The R package ecosystem has a few key components.

Packages#

Packages are the primary extension mechanism for R and Python. They can be used to share functions, datasets, and documentation. A package can exist in a few states and the states are explained in the sections below.

Source#

A package is composed of a series of directories and files. The source of a package is just a top-level directory containing the components of the package. Package authors work with source packages during development. Git(Hub) repositories store source packages.

Bundle#

A bundled package is a package that's been compressed into a single file. By convention, package bundles in R use the extension .tar.gz while package bundles in Python use the .whl extension.

Binary#

A binary package is the result of building a source package for a specific operating system. Binary packages are single files that are ready for installation on their specific operating systems.

Installed#

An installed package is a binary package that has been decompressed into a package library and is ready for use by R.

Repositories#

Repositories organize packages for distribution to end users. Repositories contain package bundles and binaries that are organized in a specific way so that users can install packages from the repository using R's install.packages command.
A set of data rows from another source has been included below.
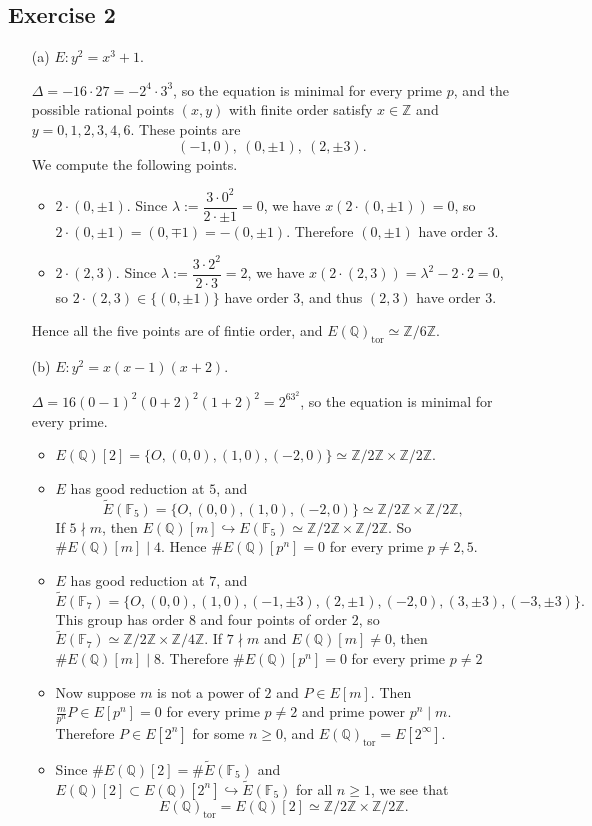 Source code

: \documentclass{article}
\theoremstyle{definition}
\theoremstyle{remark}
\newcommand{\Q}{\mathbb{Q}}
\newcommand{\Z}{\mathbb{Z}}
\newcommand{\F}{\mathbb{F}}
\newcommand{\tor}{\mathrm{tor}}
\begin{document}
\subsection*{Exercise 2}
\begin{enumerate}
    \item [(a)] $E : y^2 = x^3+1$.

    $\Delta = -16\cdot 27 = -2^4\cdot 3^3$,
    so the equation is minimal for every prime $p$,
    and the possible rational points $(x, y)$ with finite order satisfy $x\in\Z$ and $y = 0, 1, 2, 3, 4, 6$.
    These points are \[(-1, 0),\ (0, \pm 1),\ (2, \pm 3).\]
    We compute the following points.
    \begin{itemize}
        \item $2\cdot (0, \pm 1)$.
        Since $\lambda := \dfrac{3\cdot 0^2}{2\cdot \pm 1} = 0$, we have $x(2\cdot (0,\pm 1)) = 0$, so $2\cdot (0, \pm 1) = (0, \mp 1) = -(0, \pm 1)$.
        Therefore $(0, \pm 1)$ have order $3$.
        \item $2\cdot (2, 3)$.
        Since $\lambda := \dfrac{3\cdot 2^2}{2\cdot 3} = 2$, we have $x(2\cdot (2, 3)) = \lambda^2 - 2\cdot 2 = 0$, so $2\cdot (2, 3) \in \{(0, \pm 1)\}$ have order $3$, and thus $(2, 3)$ have order $3$.
    \end{itemize}
    Hence all the five points are of fintie order, and $E(\Q)_{\tor}\simeq \Z/6\Z$.

    \item [(b)] $E : y^2 = x(x-1)(x+2)$.

    $\Delta = 16(0 - 1)^2(0 + 2)^2(1+2)^2 = 2^63^2$, so the equation is minimal for every prime.
    \begin{itemize}
        \item $E(\Q)[2] = \{O, (0, 0), (1, 0), (-2, 0)\}\simeq\Z/2\Z\times\Z/2\Z$.
        \item $E$ has good reduction at $5$,
        and \[\tilde{E}(\F_5) = \{O, (0, 0), (1, 0), (-2, 0)\}\simeq\Z/2\Z\times\Z/2\Z,\]
        If $5\nmid m$, then $E(\Q)[m]\hookrightarrow E(\F_5)\simeq\Z/2\Z\times\Z/2\Z$.
        So $\# E(\Q)[m]\mid 4$. Hence $\# E(\Q)[p^n] = 0$ for every prime $p\ne 2, 5$.
        \item $E$ has good reduction at $7$,
        and \[\tilde{E}(\F_7) = \{O, (0, 0), (1, 0), (-1, \pm 3), (2, \pm1), (-2, 0), (3, \pm 3), (-3, \pm 3)\}.\]
        This group has order $8$ and four points of order $2$, so $\tilde{E}(\F_7)\simeq\Z/2\Z\times\Z/4\Z$.
        If $7\nmid m$ and $E(\Q)[m]\ne 0$, then $\# E(\Q)[m]\mid 8$.
        Therefore $\# E(\Q)[p^n] = 0$ for every prime $p\ne 2$
        \item Now suppose $m$ is not a power of $2$ and $P\in E[m]$.
        Then $\frac{m}{p^n}P\in E[p^n] = 0$ for every prime $p\ne 2$ and prime power $p^n\mid m$.
        Therefore $P\in E[2^n]$ for some $n\ge 0$,
        and $E(\Q)_\tor = E[2^\infty]$.
        \item Since $\# E(\Q)[2] = \# \tilde{E}(\F_5)$ and $E(\Q)[2]\subset E(\Q)[2^n]\hookrightarrow \tilde{E}(\F_5)$ for all $n\ge 1$, we see that \[E(\Q)_\tor = E(\Q)[2]\simeq \Z/2\Z\times\Z/2\Z.\]
    \end{itemize}


\end{enumerate}
\end{document}

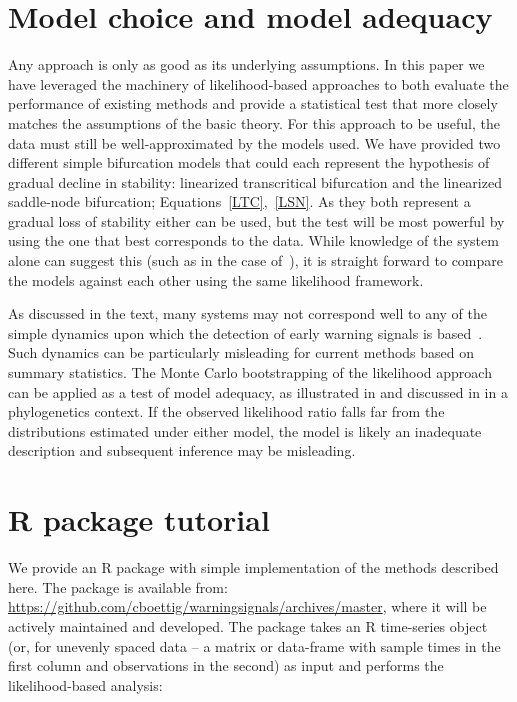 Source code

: \documentclass[authoryear, preprint,review,12pt]{elsarticle}
\begin{document}
\section{Model choice and model adequacy}\label{modelchoice}
Any approach is only as good as its underlying assumptions.  In this paper we have leveraged the machinery of likelihood-based approaches to both evaluate the performance of existing methods and provide a statistical test that more closely matches the assumptions of the basic theory.  For this approach to be useful, the data must still be well-approximated by the models used.  We have provided two different simple bifurcation models that could each represent the hypothesis of gradual decline in stability: linearized transcritical bifurcation and the linearized saddle-node bifurcation; Equations~\eqref{LTC},~\eqref{LSN}.  As they both represent a gradual loss of stability either can be used, but the test will be most powerful by using the one that best corresponds to the data.  While knowledge of the system alone can suggest this (such as in the case of~\citet{Drake2010}), it is straight forward to compare the models against each other using the same likelihood framework.  

As discussed in the text, many systems may not correspond well to any of the simple dynamics upon which the detection of early warning signals is based~\citep{Hastings2010}.  Such dynamics can be particularly misleading for current methods based on summary statistics.  The Monte Carlo bootstrapping of the likelihood approach can be applied as a test of model adequacy, as illustrated in \citet{Goldman1993} and discussed in \citet{Sullivan2005b} in a phylogenetics context. If the observed likelihood ratio falls far from the distributions estimated under either model, the model is likely an inadequate description and subsequent inference may be misleading.  


\section{R package tutorial}
We provide an R package with simple implementation of the methods described here.  The package is available from: \href{https://github.com/cboettig/warningsignals/archives/master}{https://github.com/cboettig/warningsignals/archives/master}, where it will be actively maintained and developed.  The package takes an R time-series object (or, for unevenly spaced data -- a matrix or data-frame with sample times in the first column and observations in the second) as input and performs the likelihood-based analysis:
\end{document}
CRAN and Bioconductor are examples of R repositories.

Git(Hub)#

Many R package sources are stored in version controlled directories. A popular versioning tool is Git. GitHub, as an extension of Git, houses many package sources. The devtools R package includes convenience functions for installing packages from the package source contained on a Git repository, including GitHub. Used in this manner, git repositories and GitHub are one way to distribute R packages, but GitHub and Git repositories are not R package repositories.

Libraries#

End users of R typically interact with installed packages that live in libraries. Package libraries are just directories containing installed packages. When a package is requested by R, R searches the different library directories to find the installed package.

R libraries are very flexible. In the past, R users have set up libraries for specific projects or set up a system-wide library used across multiple projects. In multi-tenant servers it has been common to have both a system library shared by all users and user-specific libraries.

A best practice is to set up per-project libraries alongside a package cache.